9.2 The Commission therefore put forward in October
2006 this Communication, which proposes that a Public Private
Partnership the Global Energy Efficiency and Renewable
Energy Fund (GEEREF) should be set up to mobilise private
investments, particularly in developing countries and emerging
economies. The Fund, which would be a separate legal entity, would
have an initial contribution of 80 million from the Commission
over the period 2007-10, and 20 million from other sources.
This would be used to set up regional sub-funds, in the expectation
that this would encourage over time an additional 1 billion
from other sources, representing a leverage factor of around 12.
The Fund would be used to support renewable energy and energy
efficiency projects involving proven technologies[38]
in various areas,[39]
and would be divided between high, medium and low risk projects,
with the Fund's proportional contribution increasing in line with
the risk involved. The Commission also believes that the Fund
would be financially sustainable and revolving, though it adds
that, given the implicit risk in investing in untested markets
in developing countries, it is "under pessimistic assumptions
possible that 100% capital recovery will not the achieved".
9.3 In our Report of 30 January 2007, we noted that
the Government had said that the proposal was highly supportive
of the UK objectives of encouraging renewable energy and energy
efficiency, as a key element in meeting global energy demand in
a sustainable way. However, we went on to raise two concerns,
which had not been addressed in the Government's Explanatory Memorandum.
First, since the success of the proposal obviously depends critically
upon whether the high leverage it envisages can be achieved in
practice, we asked for the Government's views on this. Secondly,
we noted the Commission's confidence that the Fund would be sustainable,
except under certain pessimistic assumptions, and we asked whether
the Government shared that confidence.
Minister's letter of 26 February 2007
9.4 We have now received a letter of 26 February
2007 from the Minister for Climate Change and Environment at the
Department of Environment, Food and Rural Affairs (Mr Ian Pearson)

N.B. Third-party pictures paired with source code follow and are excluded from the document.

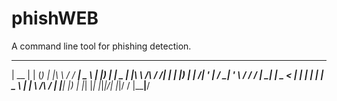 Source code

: # phishWEB
A command line tool for phishing detection.
 _____  _     _     _ __          ________ ____  
|  __ \| |   (_)   | |\ \        / /  ____|  _ \ 
| |__) | |__  _ ___| |_\ \  /\  / /| |__  | |_) |
|  ___/| '_ \| / __| '_ \ \/  \/ / |  __| |  _ < 
| |    | | | | \__ \ | | \  /\  /  | |____| |_) |
|_|    |_| |_|_|___/_| |_|\/  \/   |______|____/ 
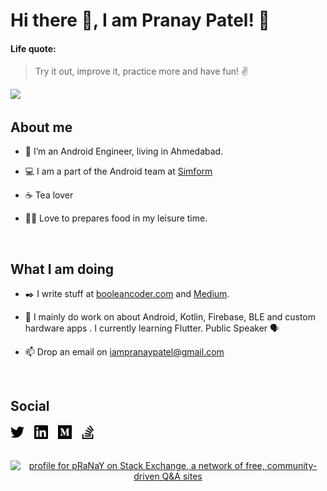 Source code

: # Hi there 👋, I am Pranay Patel! 🙏

#### Life quote:

> Try it out, improve it, practice more and have fun! ✌️

<img src="https://github.com/pranaypatel512/pranaypatel512/blob/master/social/pranaypatel512_github_profile.svg" >

## About me

* 👨‍ I’m an Android Engineer, living in Ahmedabad.

* 💻 I am a part of the Android team at [Simform](https://www.simform.com/)

* ☕ Tea lover

* 👨‍🍳 Love to prepares food in my leisure time.
<br>

## What I am doing

* ✒️ I write stuff at [booleancoder.com](https://booleancoder.com/) and [Medium](https://medium.com/@pranaypatel).

* 🙌 I mainly do work on about Android, Kotlin, Firebase, BLE and custom hardware apps . I currently learning Flutter. Public Speaker 🗣️

* 📫  Drop an email on iampranaypatel@gmail.com

<br>

## Social

[<img src="https://github.com/pranaypatel512/pranaypatel512/blob/master/social/twitter.svg" height="22" width="22">](https://twitter.com/pranaypatel_) &nbsp;&nbsp;
[<img src="https://github.com/pranaypatel512/pranaypatel512/blob/master/social/linkedin.svg" height="22" width="22">](https://www.linkedin.com/in/pranaypatel512/) &nbsp;&nbsp;
[<img src="https://github.com/pranaypatel512/pranaypatel512/blob/master/social/medium.svg" height="22" width="22">](https://medium.com/@pranaypatel) &nbsp;&nbsp;
[<img src="https://github.com/pranaypatel512/pranaypatel512/blob/master/social/stackoverflow.svg" height="22" width="22">](https://stackoverflow.com/users/2949612/pranay) &nbsp;&nbsp;

<br>

<center>
<a href="https://stackexchange.com/users/3529602"><img src="https://stackexchange.com/users/flair/3529602.png" width="208" height="58" alt="profile for pRaNaY on Stack Exchange, a network of free, community-driven Q&amp;A sites" title="profile for pRaNaY on Stack Exchange, a network of free, community-driven Q&amp;A sites"></a></center>
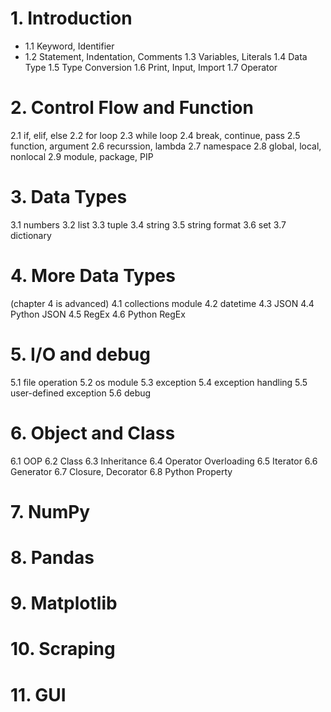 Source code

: # 1. Introduction
- 1.1 Keyword, Identifier
- 1.2 Statement, Indentation, Comments
1.3 Variables, Literals
1.4 Data Type
1.5 Type Conversion
1.6 Print, Input, Import
1.7 Operator

# 2. Control Flow and Function
2.1 if, elif, else
2.2 for loop
2.3 while loop
2.4 break, continue, pass
2.5 function, argument
2.6 recurssion, lambda
2.7 namespace
2.8 global, local, nonlocal
2.9 module, package, PIP

# 3. Data Types
3.1 numbers
3.2 list
3.3 tuple
3.4 string
3.5 string format
3.6 set
3.7 dictionary

# 4. More Data Types
(chapter 4 is advanced)
4.1 collections module
4.2 datetime
4.3 JSON
4.4 Python JSON
4.5 RegEx
4.6 Python RegEx

# 5. I/O and debug
5.1 file operation
5.2 os module
5.3 exception
5.4 exception handling
5.5 user-defined exception
5.6 debug

# 6. Object and Class
6.1 OOP
6.2 Class
6.3 Inheritance
6.4 Operator Overloading
6.5 Iterator
6.6 Generator
6.7 Closure, Decorator
6.8 Python Property

# 7. NumPy 

# 8. Pandas

# 9. Matplotlib

# 10. Scraping

# 11. GUI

addressing these two issues, following clarification from the
Commission.
9.5 On the question of the fund's leverage potential,
he points out that what is envisaged here is in line with similar
funds elsewhere in the small and medium scale renewables sector,
and that the large size and the structure of the Fund means that
a relatively high ratio is possible. He also suggests that, insofar
as more risk will be borne by public capital, its attractiveness
to private investors may be increased, thus increasing its leverage
potential.
9.6 On the Fund's sustainability, the Minister says
that the Government agrees with the Commission that, in attempting
to develop new markets and address the lack of investment in areas
of perceived high risk and low return, such as Africa, there is
an inherent vulnerability. However, he points out that it is this
risk, and the lack of investment in sustainable energy sources
which makes public sector intervention necessary. He adds that,
according to the Commission, there are "very positive"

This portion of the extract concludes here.